| RECORDS FOR PROCESSING |
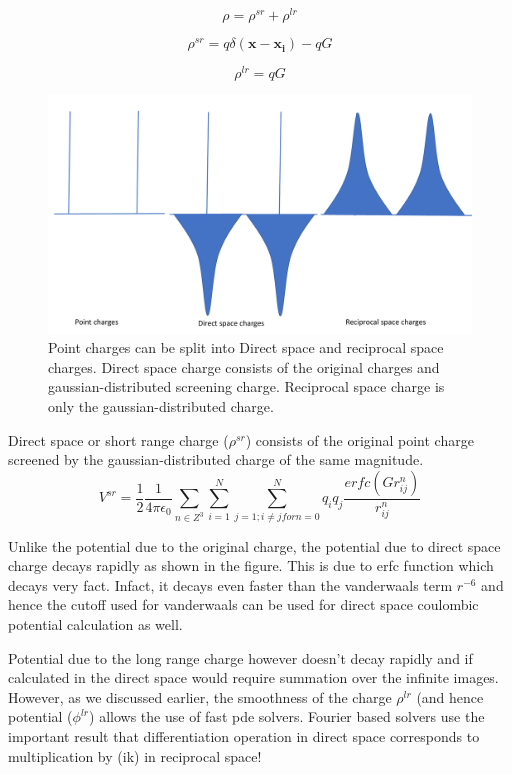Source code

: \documentclass[9pt,bestpractices]{livecoms}
\begin{document}
\[ \rho = \rho^{sr} + \rho^{lr} \]

\[ \rho^{sr} = q\delta(\boldsymbol{x}-\boldsymbol{x_i}) - qG\] 

\[ \rho^{lr} = qG \]      


\begin{figure}[h]
\centering
\includegraphics[width=\linewidth]{charges_ewald.pdf}
    \caption{Point charges can be split into Direct space and reciprocal space charges. Direct space charge consists of the original charges and gaussian-distributed screening charge. Reciprocal space charge is only the gaussian-distributed charge.}
\label{charges_ewald}
\end{figure}

Direct space or short range charge ($\rho^{sr}$) consists of the original point charge screened by the gaussian-distributed charge of the same magnitude. 
\[
V^{sr} = \frac{1}{2} \frac{1}{4 \pi \epsilon_0} \sum_{n \in Z^3} \sum_{i=1}^{N}\sum_{j=1; i\neq j for n = 0}^{N} q_i q_j \frac{erfc(Gr_{ij}^{n})}{r_{ij}^{n}}
\]

Unlike the potential due to the original charge, the potential due to direct space charge decays rapidly as shown in the figure. This is due to erfc function which decays very fact. Infact, it decays even faster than the vanderwaals term $r^{-6}$ and hence the cutoff used for vanderwaals can be used for direct space coulombic potential calculation as well. 

Potential due to the long range charge however doesn't decay rapidly and if calculated in the direct space would require summation over the infinite images. However, as we discussed earlier, the smoothness of the  charge $\rho^{lr}$ (and hence potential ($\phi^{lr}$) allows the use of fast pde solvers. Fourier based solvers use the important result that differentiation operation in direct space corresponds to multiplication by (ik) in reciprocal space! 
\end{document}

| WHAT IS REQUIRED |
Your answer must be the lines from the one holding "charges can be" to the end of the listing above, exactly as written and nothing else.

| OUTPUT FOR THIS EXERCISE |
    \caption{Point charges can be split into Direct space and reciprocal space charges. Direct space charge consists of the original charges and gaussian-distributed screening charge. Reciprocal space charge is only the gaussian-distributed charge.}
\label{charges_ewald}
\end{figure}

Direct space or short range charge ($\rho^{sr}$) consists of the original point charge screened by the gaussian-distributed charge of the same magnitude. 
\[
V^{sr} = \frac{1}{2} \frac{1}{4 \pi \epsilon_0} \sum_{n \in Z^3} \sum_{i=1}^{N}\sum_{j=1; i\neq j for n = 0}^{N} q_i q_j \frac{erfc(Gr_{ij}^{n})}{r_{ij}^{n}}
\]

Unlike the potential due to the original charge, the potential due to direct space charge decays rapidly as shown in the figure. This is due to erfc function which decays very fact. Infact, it decays even faster than the vanderwaals term $r^{-6}$ and hence the cutoff used for vanderwaals can be used for direct space coulombic potential calculation as well. 

Potential due to the long range charge however doesn't decay rapidly and if calculated in the direct space would require summation over the infinite images. However, as we discussed earlier, the smoothness of the  charge $\rho^{lr}$ (and hence potential ($\phi^{lr}$) allows the use of fast pde solvers. Fourier based solvers use the important result that differentiation operation in direct space corresponds to multiplication by (ik) in reciprocal space! 
\end{document}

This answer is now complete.